Chefs also are pushing the limits of what it means to cook on the playa in the Feed the Artists camp, another large-scale food enterprise. Volunteers help prepare and serve food mostly to artists working on the giant art installations, including the temple. Last year, Red Lightning, a camp consisting of a series of connected tents and yurts run by Hare Krishnas, worked closely with Feed the Artists. Last year, Nitai das (Elisha Drury), founder of Krishna Kitchen (who passed away on Jan. 31 of this year), said that he was serving three meals a day for 250 people and occasionally preparing 600-people feasts, including chocolate pancakes, vegan specialties, 40 gallons of soup, and other lavish initiatives.
"A lot of effort goes into having a food camp," says Andie Grace, Burning Man communications manager. "There's the commissary that feeds workers, restaurant-style camps, and group camp dinners. Preparing a seven-course meal in the godforsaken desert is hard work."

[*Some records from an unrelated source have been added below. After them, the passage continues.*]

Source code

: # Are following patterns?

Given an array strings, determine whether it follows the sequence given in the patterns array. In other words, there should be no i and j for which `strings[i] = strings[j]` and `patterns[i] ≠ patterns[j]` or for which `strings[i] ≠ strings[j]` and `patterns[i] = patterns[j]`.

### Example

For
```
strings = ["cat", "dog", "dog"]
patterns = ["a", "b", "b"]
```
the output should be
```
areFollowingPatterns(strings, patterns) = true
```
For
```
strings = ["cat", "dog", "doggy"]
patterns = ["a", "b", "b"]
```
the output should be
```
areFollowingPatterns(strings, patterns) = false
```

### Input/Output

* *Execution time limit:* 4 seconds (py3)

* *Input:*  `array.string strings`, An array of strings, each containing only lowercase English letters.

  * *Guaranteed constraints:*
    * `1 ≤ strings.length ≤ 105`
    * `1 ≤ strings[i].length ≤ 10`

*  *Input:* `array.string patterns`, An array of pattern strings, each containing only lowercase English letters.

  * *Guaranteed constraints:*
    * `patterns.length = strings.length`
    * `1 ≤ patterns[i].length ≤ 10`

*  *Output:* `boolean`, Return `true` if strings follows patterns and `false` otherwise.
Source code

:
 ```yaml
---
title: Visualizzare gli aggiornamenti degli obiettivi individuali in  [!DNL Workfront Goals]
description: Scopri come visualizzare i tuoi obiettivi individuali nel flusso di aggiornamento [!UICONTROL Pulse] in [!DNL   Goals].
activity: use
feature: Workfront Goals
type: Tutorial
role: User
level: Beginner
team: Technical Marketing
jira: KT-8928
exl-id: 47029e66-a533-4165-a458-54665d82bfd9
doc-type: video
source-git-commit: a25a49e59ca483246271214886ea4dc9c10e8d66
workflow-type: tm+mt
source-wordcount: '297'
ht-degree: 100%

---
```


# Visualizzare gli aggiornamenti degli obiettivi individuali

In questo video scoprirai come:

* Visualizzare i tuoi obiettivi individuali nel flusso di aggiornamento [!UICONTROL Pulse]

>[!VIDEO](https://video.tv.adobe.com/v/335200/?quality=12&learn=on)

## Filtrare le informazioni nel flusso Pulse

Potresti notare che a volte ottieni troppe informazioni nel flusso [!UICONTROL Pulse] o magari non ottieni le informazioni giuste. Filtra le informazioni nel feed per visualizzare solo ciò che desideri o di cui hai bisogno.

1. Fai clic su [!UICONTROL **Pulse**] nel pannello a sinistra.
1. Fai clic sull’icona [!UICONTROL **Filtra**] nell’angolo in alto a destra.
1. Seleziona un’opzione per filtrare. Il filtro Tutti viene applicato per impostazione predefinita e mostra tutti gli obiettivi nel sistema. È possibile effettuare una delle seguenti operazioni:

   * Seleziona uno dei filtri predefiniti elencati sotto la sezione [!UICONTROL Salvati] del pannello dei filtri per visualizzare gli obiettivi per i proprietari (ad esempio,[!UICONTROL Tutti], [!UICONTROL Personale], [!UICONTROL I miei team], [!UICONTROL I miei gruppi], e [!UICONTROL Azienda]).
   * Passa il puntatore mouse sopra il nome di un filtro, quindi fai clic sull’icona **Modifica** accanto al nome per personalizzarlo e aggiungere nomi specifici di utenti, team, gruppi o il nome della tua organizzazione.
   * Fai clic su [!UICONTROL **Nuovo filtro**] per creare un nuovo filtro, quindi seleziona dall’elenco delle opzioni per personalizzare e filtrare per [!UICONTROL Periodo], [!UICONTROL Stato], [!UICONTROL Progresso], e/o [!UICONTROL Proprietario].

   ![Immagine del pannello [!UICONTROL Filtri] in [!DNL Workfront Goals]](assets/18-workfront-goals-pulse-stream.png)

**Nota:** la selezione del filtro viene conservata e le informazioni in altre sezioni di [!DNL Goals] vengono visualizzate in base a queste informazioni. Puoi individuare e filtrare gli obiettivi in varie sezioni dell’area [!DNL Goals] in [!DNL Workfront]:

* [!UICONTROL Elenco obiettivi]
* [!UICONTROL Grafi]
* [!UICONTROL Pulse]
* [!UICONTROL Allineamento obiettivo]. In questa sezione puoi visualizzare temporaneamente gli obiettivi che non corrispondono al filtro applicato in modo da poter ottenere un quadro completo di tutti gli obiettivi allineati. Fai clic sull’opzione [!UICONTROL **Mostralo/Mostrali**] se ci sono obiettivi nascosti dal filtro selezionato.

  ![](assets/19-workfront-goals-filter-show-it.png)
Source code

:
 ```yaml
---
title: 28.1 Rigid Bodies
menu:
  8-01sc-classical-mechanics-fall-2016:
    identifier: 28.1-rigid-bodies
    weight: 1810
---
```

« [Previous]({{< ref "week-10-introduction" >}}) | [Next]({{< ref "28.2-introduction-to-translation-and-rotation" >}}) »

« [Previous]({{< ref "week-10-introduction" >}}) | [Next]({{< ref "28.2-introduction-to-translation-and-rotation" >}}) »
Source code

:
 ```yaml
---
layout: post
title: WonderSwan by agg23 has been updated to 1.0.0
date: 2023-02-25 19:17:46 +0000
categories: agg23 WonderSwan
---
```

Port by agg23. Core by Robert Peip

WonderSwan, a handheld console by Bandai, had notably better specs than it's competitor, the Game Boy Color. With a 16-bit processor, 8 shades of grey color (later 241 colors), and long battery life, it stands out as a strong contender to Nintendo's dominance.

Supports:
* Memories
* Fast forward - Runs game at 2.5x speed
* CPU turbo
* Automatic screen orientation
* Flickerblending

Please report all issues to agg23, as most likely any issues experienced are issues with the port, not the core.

Burning Man is an extraordinary experiment in temporary community. It is awe inspiring and one of the world's most unusual and progressive cultural festivals. But if you go, don't be a tourist. Participate, volunteer, bring something to share, make merry, and don't forget to sample the thoughtfully prepared food and drink.
Amanda Burden is publisher and editor of edible Reno-Tahoe and she will be making her seventh trek out to Burning Man this year.